Check each line of the entries below for the string "current" and state how many lines have it, with no other text.

Record excerpts ▸
-*-

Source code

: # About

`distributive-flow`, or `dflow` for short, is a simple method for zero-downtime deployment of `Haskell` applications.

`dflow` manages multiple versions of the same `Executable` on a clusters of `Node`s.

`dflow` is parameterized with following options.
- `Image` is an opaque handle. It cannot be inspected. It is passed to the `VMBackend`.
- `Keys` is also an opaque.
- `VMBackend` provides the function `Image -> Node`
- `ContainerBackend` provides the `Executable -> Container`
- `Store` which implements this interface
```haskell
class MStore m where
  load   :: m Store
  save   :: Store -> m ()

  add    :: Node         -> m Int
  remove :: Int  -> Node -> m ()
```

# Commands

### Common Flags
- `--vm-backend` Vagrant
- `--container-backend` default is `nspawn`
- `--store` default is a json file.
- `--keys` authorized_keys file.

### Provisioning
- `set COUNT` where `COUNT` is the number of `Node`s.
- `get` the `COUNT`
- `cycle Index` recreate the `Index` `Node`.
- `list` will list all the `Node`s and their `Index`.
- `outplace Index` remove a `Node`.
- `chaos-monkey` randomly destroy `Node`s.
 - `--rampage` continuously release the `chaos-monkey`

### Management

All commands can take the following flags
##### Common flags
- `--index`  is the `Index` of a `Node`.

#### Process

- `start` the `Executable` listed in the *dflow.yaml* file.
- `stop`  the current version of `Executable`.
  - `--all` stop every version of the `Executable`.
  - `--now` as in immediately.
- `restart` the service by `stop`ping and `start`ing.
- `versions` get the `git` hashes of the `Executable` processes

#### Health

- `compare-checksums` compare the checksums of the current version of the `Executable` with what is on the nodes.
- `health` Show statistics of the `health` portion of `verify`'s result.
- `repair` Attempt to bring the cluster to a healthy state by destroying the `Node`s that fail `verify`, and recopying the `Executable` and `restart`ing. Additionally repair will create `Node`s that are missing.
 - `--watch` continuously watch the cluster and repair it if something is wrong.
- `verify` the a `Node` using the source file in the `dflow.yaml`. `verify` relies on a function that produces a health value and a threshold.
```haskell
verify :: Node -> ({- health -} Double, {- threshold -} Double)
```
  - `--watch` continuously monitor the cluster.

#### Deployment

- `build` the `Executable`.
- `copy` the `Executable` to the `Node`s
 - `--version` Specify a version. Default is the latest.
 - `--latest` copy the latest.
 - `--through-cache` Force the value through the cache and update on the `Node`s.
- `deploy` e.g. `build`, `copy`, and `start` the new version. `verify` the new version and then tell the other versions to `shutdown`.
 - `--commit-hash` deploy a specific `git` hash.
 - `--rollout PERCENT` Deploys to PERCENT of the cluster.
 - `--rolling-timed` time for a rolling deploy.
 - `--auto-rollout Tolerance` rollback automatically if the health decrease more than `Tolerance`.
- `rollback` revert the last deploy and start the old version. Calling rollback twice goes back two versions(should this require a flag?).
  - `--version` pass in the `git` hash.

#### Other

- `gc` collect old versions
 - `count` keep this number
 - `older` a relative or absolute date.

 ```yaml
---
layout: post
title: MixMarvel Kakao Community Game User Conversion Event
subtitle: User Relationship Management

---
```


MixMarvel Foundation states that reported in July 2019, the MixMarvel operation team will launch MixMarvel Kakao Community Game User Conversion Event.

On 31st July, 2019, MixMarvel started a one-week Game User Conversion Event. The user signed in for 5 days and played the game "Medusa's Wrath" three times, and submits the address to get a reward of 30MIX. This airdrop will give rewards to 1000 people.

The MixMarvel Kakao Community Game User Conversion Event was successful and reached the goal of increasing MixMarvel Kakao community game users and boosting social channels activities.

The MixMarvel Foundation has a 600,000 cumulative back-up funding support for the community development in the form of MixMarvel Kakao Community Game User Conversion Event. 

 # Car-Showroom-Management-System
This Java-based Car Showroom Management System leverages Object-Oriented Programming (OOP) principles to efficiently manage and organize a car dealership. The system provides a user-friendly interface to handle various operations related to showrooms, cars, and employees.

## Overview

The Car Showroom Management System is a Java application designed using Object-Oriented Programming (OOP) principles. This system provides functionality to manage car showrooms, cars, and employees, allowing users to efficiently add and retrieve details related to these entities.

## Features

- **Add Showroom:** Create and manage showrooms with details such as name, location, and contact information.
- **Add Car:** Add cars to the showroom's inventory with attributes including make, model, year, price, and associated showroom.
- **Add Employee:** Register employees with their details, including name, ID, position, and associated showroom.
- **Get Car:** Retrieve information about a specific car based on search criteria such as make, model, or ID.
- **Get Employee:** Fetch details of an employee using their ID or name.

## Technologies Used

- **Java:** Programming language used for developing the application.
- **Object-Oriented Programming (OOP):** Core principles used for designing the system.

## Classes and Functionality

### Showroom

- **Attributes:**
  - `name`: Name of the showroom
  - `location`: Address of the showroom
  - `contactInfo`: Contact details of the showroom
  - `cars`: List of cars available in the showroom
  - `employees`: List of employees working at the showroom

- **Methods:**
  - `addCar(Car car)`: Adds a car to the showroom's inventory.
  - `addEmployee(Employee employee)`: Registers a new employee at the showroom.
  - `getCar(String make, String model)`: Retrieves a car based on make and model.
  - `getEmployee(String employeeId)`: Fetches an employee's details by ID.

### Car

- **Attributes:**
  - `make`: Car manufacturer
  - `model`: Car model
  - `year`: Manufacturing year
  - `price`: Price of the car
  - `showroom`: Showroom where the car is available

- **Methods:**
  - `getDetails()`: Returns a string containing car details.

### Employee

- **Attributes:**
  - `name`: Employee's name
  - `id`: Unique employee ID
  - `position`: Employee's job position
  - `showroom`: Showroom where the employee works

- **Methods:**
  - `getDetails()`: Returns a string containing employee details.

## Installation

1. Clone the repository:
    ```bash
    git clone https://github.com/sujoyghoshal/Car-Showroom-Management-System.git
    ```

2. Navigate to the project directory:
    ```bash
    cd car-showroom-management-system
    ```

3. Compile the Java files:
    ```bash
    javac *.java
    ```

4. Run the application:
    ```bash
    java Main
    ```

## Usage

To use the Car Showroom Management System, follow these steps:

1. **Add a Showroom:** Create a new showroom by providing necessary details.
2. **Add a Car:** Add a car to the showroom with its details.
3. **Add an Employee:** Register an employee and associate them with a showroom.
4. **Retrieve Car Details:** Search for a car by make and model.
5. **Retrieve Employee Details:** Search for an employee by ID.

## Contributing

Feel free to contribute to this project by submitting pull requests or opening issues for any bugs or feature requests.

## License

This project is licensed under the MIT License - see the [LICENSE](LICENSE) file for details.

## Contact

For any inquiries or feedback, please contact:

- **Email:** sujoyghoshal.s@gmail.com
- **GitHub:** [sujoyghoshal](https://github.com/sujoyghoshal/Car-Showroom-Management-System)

-*-

Response area ▸
2